Письмо от 27 декабря 1889 года, адресованное А.С. Суворину.
«Когда я в одном из последних писем писал Вам о Бурже и Толстом, то меньше всего думал <…> о том, что писатель должен изображать одни только тихие радости. Я хотел только сказать, что современные лучшие писатели, которых я люблю, служат злу, так как разрушают. <…> Изощряют свою фантазию до зелёных чёртиков и изобретают не существующего полубога Сикста и «психологические» «опыты». Правда, Бурже приделал благополучный конец, но этот банальный конец скоро забывается, и в памяти остаются только Сикст и «опыты», которые убивают сразу сто зайцев: компрометируют в глазах толпы науку <…> и третируют с высоты писательского величия совесть, свободу, любовь, честь, нравственность, вселяя в толпу уверенность, что всё это, что сдерживает в ней зверя и отличает её от собаки и что добыто путём вековой борьбы с природою, легко может быть дискредитировано «опытами», если не теперь, то в будущем. <…> Неужели они заставляют «обновляться»? Нет, они заставляют Францию вырождаться, а в России они помогают дьяволу размножать слизняков и мокриц, которых мы называем интеллигентами. Вялая, апатичная, лениво философствующая, холодная интеллигенция <…>, которая не патриотична, уныла, бесцветна, которая пьянеет от одной рюмки и посещает пятидесятикопеечный бордель, которая брюзжит и охотно отрицает всё, так как для ленивого мозга легче отрицать, чем утверждать. <…> Вялая душа, вялые мышцы, отсутствие движений, неустойчивость в мыслях <…>.
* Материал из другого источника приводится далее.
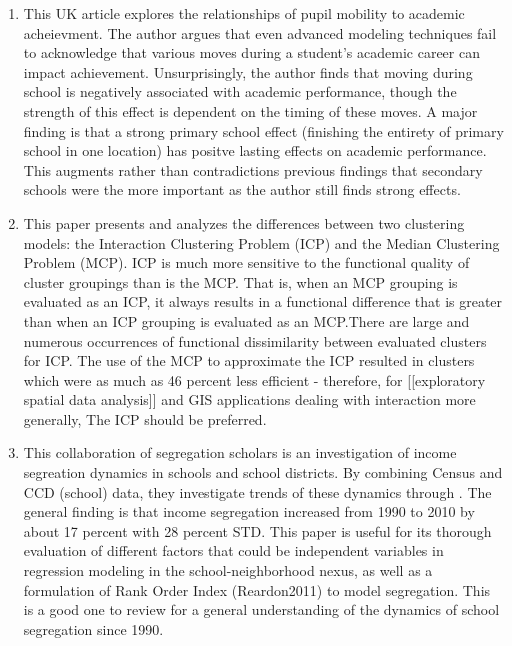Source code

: \documentclass{article}
\begin{document}
\begin{enumerate}
\item \cite{leckie2009ComplexitySchool} This UK article explores the
  relationships of pupil mobility to academic acheievment. The author
  argues that even advanced modeling techniques fail to acknowledge
  that various moves during a student's academic career can impact
  achievement. Unsurprisingly, the author finds that moving during
  school is negatively associated with academic performance, though
  the strength of this effect is dependent on the timing of these
  moves. A major finding is that a strong primary school effect
  (finishing the entirety of primary school in one location) has
  positve lasting effects on academic performance. This augments
  rather than contradictions previous findings that secondary schools
  were the more important as the author still finds strong effects.

\item \cite{murray2000SpatialCharacteristics} This paper presents and
  analyzes the differences between two clustering models: the
  Interaction Clustering Problem (ICP) and the Median Clustering
  Problem (MCP). ICP is much more sensitive to the functional quality
  of cluster groupings than is the MCP. That is, when an MCP grouping
  is evaluated as an ICP, it always results in a functional difference
  that is greater than when an ICP grouping is evaluated as an
  MCP.There are large and numerous occurrences of functional
  dissimilarity between evaluated clusters for ICP. The use of the MCP
  to approximate the ICP resulted in clusters which were as much as 46
  percent less efficient - therefore, for [[exploratory spatial data
      analysis]] and GIS applications dealing with interaction more
  generally, The ICP should be preferred.

\item \cite{owens2016IncomeSegregation} This collaboration of
  segregation scholars is an investigation of income segreation
  dynamics in schools and school districts. By combining Census and
  CCD (school) data, they investigate trends of these dynamics through
  . The general finding is that income segregation increased from 1990
  to 2010 by about 17 percent with 28 percent STD. This paper is
  useful for its thorough evaluation of different factors that could
  be independent variables in regression modeling in the
  school-neighborhood nexus, as well as a formulation of Rank Order
  Index (Reardon2011) to model segregation. This is a good one to
  review for a general understanding of the dynamics of school
  segregation since 1990.


\end{enumerate}
\end{document}
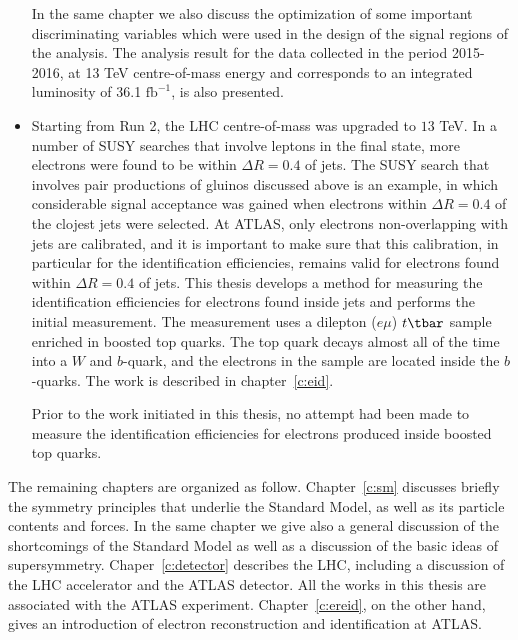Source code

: \begin{itemize}
	      In the same chapter we also discuss the optimization of some important
	      discriminating variables which were used in the design of the signal
	      regions of the analysis. The analysis result for the data collected in
	      the period 2015-2016, at 13 TeV centre-of-mass energy and corresponds to
	      an integrated luminosity of 36.1 $\text{fb}^{-1}$, is also presented.

	\item Starting from Run 2, the LHC centre-of-mass was upgraded to $13$ TeV. In
	      a number of SUSY searches that involve leptons in the final state, more
	      electrons were found to be within $\Delta R = 0.4$ of jets. The SUSY search
	      that involves pair productions of gluinos discussed above is an example, in
	      which considerable signal acceptance was gained when electrons within $\Delta R
		      = 0.4$ of the clojest jets were selected. At ATLAS, only electrons
	      non-overlapping with jets are calibrated, and it is important to make sure that
	      this calibration, in particular for the identification efficiencies, remains
	      valid for electrons found within $\Delta R = 0.4$ of jets. This thesis develops
	      a method for measuring the identification efficiencies for electrons found
	      inside jets and performs the initial measurement. The measurement uses a
	      dilepton ($e\mu$) $t\tbar$ sample enriched in boosted top quarks. The top quark
	      decays almost all of the time into a $W$ and $b$-quark, and the electrons in
	      the sample are located inside the $b$-quarks. The work is described in
	      chapter~\ref{c:eid}.

	      Prior to the work initiated in this thesis, no attempt had been made to measure
	      the identification efficiencies for electrons produced inside boosted top quarks.

\end{itemize}


The remaining chapters are organized as follow. Chapter~\ref{c:sm} discusses
briefly the symmetry principles that underlie the Standard Model, as well as
its particle contents and forces. In the same chapter we give also a general
discussion of the shortcomings of the Standard Model as well as a discussion of
the basic ideas of supersymmetry. Chaper~\ref{c:detector} describes the LHC,
including a discussion of the LHC accelerator and the ATLAS detector. All the
works in this thesis are associated with the ATLAS experiment.
Chapter~\ref{c:ereid}, on the other hand, gives an introduction of electron
reconstruction and identification at ATLAS.
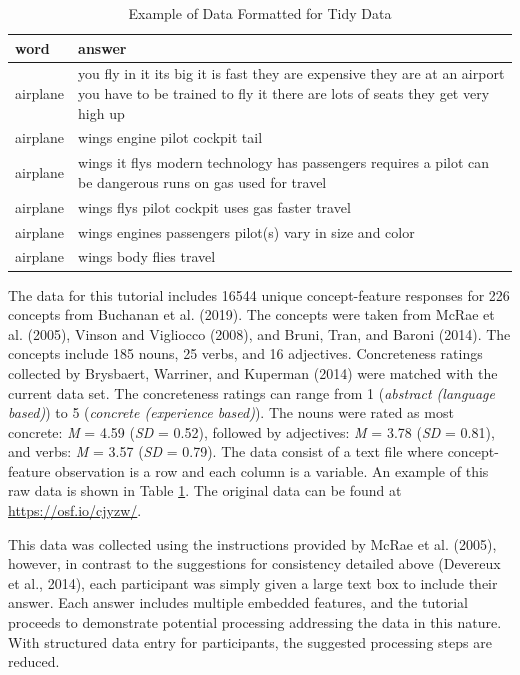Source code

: \documentclass[man]{apa6}
\begin{document}
\begin{table}[t]

\caption{\label{tab:tab1}Example of Data Formatted for Tidy Data}
\centering
\begin{tabular}{l>{\raggedright\arraybackslash}p{30em}}
\toprule
word & answer\\
\midrule
airplane & you fly in it  its big  it is fast  they are expensive  they are at an airport  you have to be trained to fly it  there are lots of seats  they get very high up\\
airplane & wings engine pilot cockpit tail\\
airplane & wings  it flys  modern technology  has passengers  requires a pilot  can be dangerous  runs on gas  used for travel\\
airplane & wings  flys  pilot  cockpit  uses gas  faster travel\\
airplane & wings  engines  passengers  pilot(s)  vary in size and color\\
\addlinespace
airplane & wings  body  flies  travel\\
\bottomrule
\end{tabular}
\end{table}

The data for this tutorial includes 16544 unique concept-feature responses for 226 concepts from Buchanan et al. (2019). The concepts were taken from McRae et al. (2005), Vinson and Vigliocco (2008), and Bruni, Tran, and Baroni (2014). The concepts include 185 nouns, 25 verbs, and 16 adjectives. Concreteness ratings collected by Brysbaert, Warriner, and Kuperman (2014) were matched with the current data set. The concreteness ratings can range from 1 (\emph{abstract (language based)}) to 5 (\emph{concrete (experience based)}). The nouns were rated as most concrete: \emph{M} = 4.59 (\emph{SD} = 0.52), followed by adjectives: \emph{M} = 3.78 (\emph{SD} = 0.81), and verbs: \emph{M} = 3.57 (\emph{SD} = 0.79). The data consist of a text file where concept-feature observation is a row and each column is a variable. An example of this raw data is shown in Table \ref{tab:tab1}. The original data can be found at \url{https://osf.io/cjyzw/}.

This data was collected using the instructions provided by McRae et al. (2005), however, in contrast to the suggestions for consistency detailed above (Devereux et al., 2014), each participant was simply given a large text box to include their answer. Each answer includes multiple embedded features, and the tutorial proceeds to demonstrate potential processing addressing the data in this nature. With structured data entry for participants, the suggested processing steps are reduced.
\end{document}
Где вырождение и апатия, там половое извращение, холодный разврат, выкидыши, ранняя старость, брюзжащая молодость, там падение искусств, равнодушие к науке, там несправедливость во всей своей форме. Общество, которое не верует в Бога, но боится примет и чёрта <…> не смеет и заикаться о том, что оно знакомо со справедливостью».
Есть о чём подумать в преддверии юбилея А.П. Чехова. Он был провидцем. Бывал твёрд, когда дело шло о принципах. Почему же мы утратили эту способность? Почему мы продолжаем делать ошибки, за которые будут расплачиваться наши внуки и правнуки? Как сказал бы чеховский Фирс: «Эх, недотёпы!»